Northland is the birthplace of New Zealand’s wine making with the first vines planted in 1819. The industry was re-vitalised here during the 1960’s and Northland is now the country’s fastest growing wine region, winning awards and gaining a reputation for tropical chardonnay’s, spicy syrah, peppery pinotage and vibrant cabernets garnered from the warmest region in New Zealand. No visit to Northland would be complete without visiting the cellar door at all the wineries on the Northland wine trail. Some offer a relaxed casual dining experience while overlooking the vines, enjoying a glass or two of the estate grown wines. What better way to enjoy the flavours of Northland.
Make sure you try the delectable wines alongside Northland’s regional cuisine, famous for its abundant seafood, avocados, olives, macadamia nuts, citrus and subtropical fruits. Dining options range from the freshest fish and chips, portside in Mangonui to 7 course degustation menus designed by some of New Zealand’s finest chefs.
Farmers’ markets have been a growing phenomenon over the past 10 years, promoting the ‘gate to plate’ philosophy, and they’re popping up all over in New Zealand. There are two very successful markets in Northland. The Whangarei Growers’ Market attracts about 4000 people each Saturday morning and The Bay of Islands Farmers’ Market is held every Sunday morning in Kerikeri.
Both these Farmers’ Markets sell largely fruit and vegetables, along with herbs, flowers, plant seedlings, meat, eggs, and value-added goods including bread, cheese, preserves, pickles, jams, baked goods and other products that form part of the food production cycle, including compost and worm farms.

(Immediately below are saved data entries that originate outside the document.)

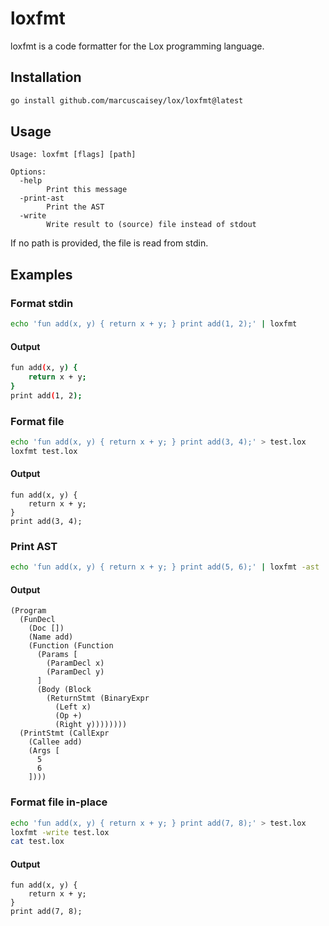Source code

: # loxfmt

loxfmt is a code formatter for the Lox programming language.

## Installation

```sh
go install github.com/marcuscaisey/lox/loxfmt@latest
```

## Usage

```
Usage: loxfmt [flags] [path]

Options:
  -help
        Print this message
  -print-ast
        Print the AST
  -write
        Write result to (source) file instead of stdout
```

If no path is provided, the file is read from stdin.

## Examples

### Format stdin

```sh
echo 'fun add(x, y) { return x + y; } print add(1, 2);' | loxfmt
```

#### Output

```sh
fun add(x, y) {
    return x + y;
}
print add(1, 2);
```

### Format file

```sh
echo 'fun add(x, y) { return x + y; } print add(3, 4);' > test.lox
loxfmt test.lox
```

#### Output

```
fun add(x, y) {
    return x + y;
}
print add(3, 4);
```

### Print AST

```sh
echo 'fun add(x, y) { return x + y; } print add(5, 6);' | loxfmt -ast
```

#### Output

```
(Program
  (FunDecl
    (Doc [])
    (Name add)
    (Function (Function
      (Params [
        (ParamDecl x)
        (ParamDecl y)
      ]
      (Body (Block
        (ReturnStmt (BinaryExpr
          (Left x)
          (Op +)
          (Right y))))))))
  (PrintStmt (CallExpr
    (Callee add)
    (Args [
      5
      6
    ])))
```

### Format file in-place

```sh
echo 'fun add(x, y) { return x + y; } print add(7, 8);' > test.lox
loxfmt -write test.lox
cat test.lox
```

#### Output

```
fun add(x, y) {
    return x + y;
}
print add(7, 8);
```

Quality and authenticity are key factors in the success of these Northland markets. The idea is to grow locally and buy locally, and enjoy the experience. Farmers’ markets give consumers the chance to meet the grower, maker or baker, and it’s a great opportunity to catch up with friends and shop at leisure with a coffee in hand.
Northland has its own food and wine trail, featuring over 60 food and wine experiences. The free Northland Food & Wine map lists everything from farm gate sales to chocolate factories, award winning cheese makers, food excursions and artisan producers. The unique part about this trail is that, rather than having to follow a particular route, gastro-tourists can tailor the trail to suit themselves and can do half-day trips, full days, or even take a week to tour around the region to sample all the tastes of Northland. Participants on the Northland Food & Wine Trail will be clearly identifiable as they display a ‘Northland Naturally Food Y Wine Trail’ sign.